◆ WHAT THIS TASK INVOLVES
Once the line containing "变量做为内部调用的出参场景，存储过程执行结果与原生 Oracle 不兼容的问题。" is found, copy that line and all remaining lines of the records exactly, including the last one, and add nothing.
=-=-=
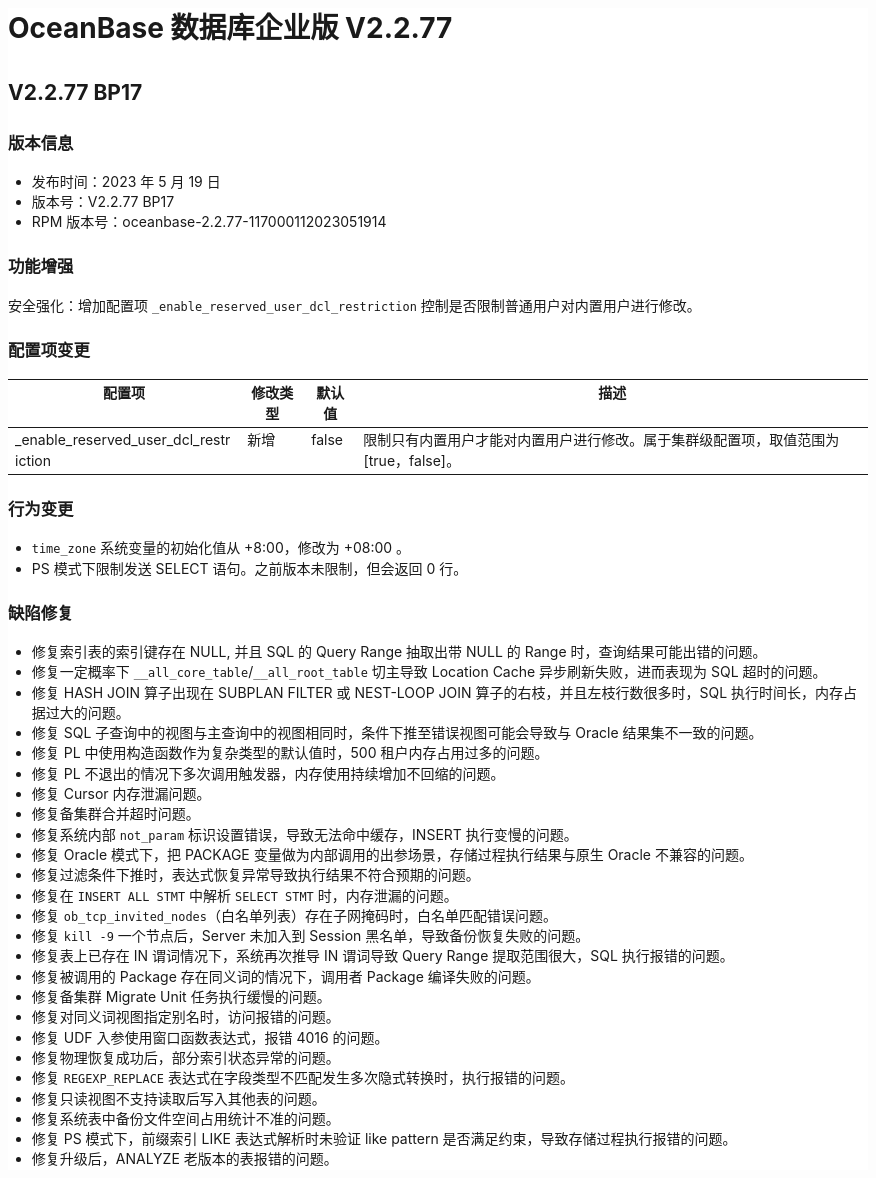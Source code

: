 # OceanBase 数据库企业版 V2.2.77

## V2.2.77 BP17

### 版本信息

* 发布时间：2023 年 5 月 19 日
* 版本号：V2.2.77 BP17
* RPM 版本号：oceanbase-2.2.77-117000112023051914

### 功能增强

  安全强化：增加配置项 `_enable_reserved_user_dcl_restriction` 控制是否限制普通用户对内置用户进行修改。

### 配置项变更

| 配置项 | 修改类型 | 默认值 | 描述 |
| ----- | ----- | ----- | ----- |
| _enable_reserved_user_dcl_restriction | 新增 | false | 限制只有内置用户才能对内置用户进行修改。属于集群级配置项，取值范围为 [true，false]。 |

### 行为变更

* `time_zone` 系统变量的初始化值从 +8:00，修改为 +08:00 。
* PS 模式下限制发送 SELECT 语句。之前版本未限制，但会返回 0 行。

### 缺陷修复

* 修复索引表的索引键存在 NULL, 并且 SQL 的 Query Range 抽取出带 NULL 的 Range 时，查询结果可能出错的问题。
* 修复一定概率下 `__all_core_table`/`__all_root_table` 切主导致 Location Cache 异步刷新失败，进而表现为 SQL 超时的问题。
* 修复 HASH JOIN 算子出现在 SUBPLAN FILTER 或 NEST-LOOP JOIN 算子的右枝，并且左枝行数很多时，SQL 执行时间长，内存占据过大的问题。
* 修复 SQL 子查询中的视图与主查询中的视图相同时，条件下推至错误视图可能会导致与 Oracle 结果集不一致的问题。
* 修复 PL 中使用构造函数作为复杂类型的默认值时，500 租户内存占用过多的问题。
* 修复 PL 不退出的情况下多次调用触发器，内存使用持续增加不回缩的问题。
* 修复 Cursor 内存泄漏问题。
* 修复备集群合并超时问题。
* 修复系统内部 `not_param` 标识设置错误，导致无法命中缓存，INSERT 执行变慢的问题。
* 修复 Oracle 模式下，把 PACKAGE 变量做为内部调用的出参场景，存储过程执行结果与原生 Oracle 不兼容的问题。
* 修复过滤条件下推时，表达式恢复异常导致执行结果不符合预期的问题。
* 修复在 `INSERT ALL STMT` 中解析 `SELECT STMT` 时，内存泄漏的问题。
* 修复 `ob_tcp_invited_nodes`（白名单列表）存在子网掩码时，白名单匹配错误问题。
* 修复 `kill -9` 一个节点后，Server 未加入到 Session 黑名单，导致备份恢复失败的问题。
* 修复表上已存在 IN 谓词情况下，系统再次推导 IN 谓词导致 Query Range 提取范围很大，SQL 执行报错的问题。
* 修复被调用的 Package 存在同义词的情况下，调用者 Package 编译失败的问题。
* 修复备集群 Migrate Unit 任务执行缓慢的问题。
* 修复对同义词视图指定别名时，访问报错的问题。
* 修复 UDF 入参使用窗口函数表达式，报错 4016 的问题。
* 修复物理恢复成功后，部分索引状态异常的问题。
* 修复 `REGEXP_REPLACE` 表达式在字段类型不匹配发生多次隐式转换时，执行报错的问题。
* 修复只读视图不支持读取后写入其他表的问题。
* 修复系统表中备份文件空间占用统计不准的问题。
* 修复 PS 模式下，前缀索引 LIKE 表达式解析时未验证 like pattern 是否满足约束，导致存储过程执行报错的问题。
* 修复升级后，ANALYZE 老版本的表报错的问题。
=-=-=
◆ RESPONSE TO THIS EXERCISE
* 修复 Oracle 模式下，把 PACKAGE 变量做为内部调用的出参场景，存储过程执行结果与原生 Oracle 不兼容的问题。
* 修复过滤条件下推时，表达式恢复异常导致执行结果不符合预期的问题。
* 修复在 `INSERT ALL STMT` 中解析 `SELECT STMT` 时，内存泄漏的问题。
* 修复 `ob_tcp_invited_nodes`（白名单列表）存在子网掩码时，白名单匹配错误问题。
* 修复 `kill -9` 一个节点后，Server 未加入到 Session 黑名单，导致备份恢复失败的问题。
* 修复表上已存在 IN 谓词情况下，系统再次推导 IN 谓词导致 Query Range 提取范围很大，SQL 执行报错的问题。
* 修复被调用的 Package 存在同义词的情况下，调用者 Package 编译失败的问题。
* 修复备集群 Migrate Unit 任务执行缓慢的问题。
* 修复对同义词视图指定别名时，访问报错的问题。
* 修复 UDF 入参使用窗口函数表达式，报错 4016 的问题。
* 修复物理恢复成功后，部分索引状态异常的问题。
* 修复 `REGEXP_REPLACE` 表达式在字段类型不匹配发生多次隐式转换时，执行报错的问题。
* 修复只读视图不支持读取后写入其他表的问题。
* 修复系统表中备份文件空间占用统计不准的问题。
* 修复 PS 模式下，前缀索引 LIKE 表达式解析时未验证 like pattern 是否满足约束，导致存储过程执行报错的问题。
* 修复升级后，ANALYZE 老版本的表报错的问题。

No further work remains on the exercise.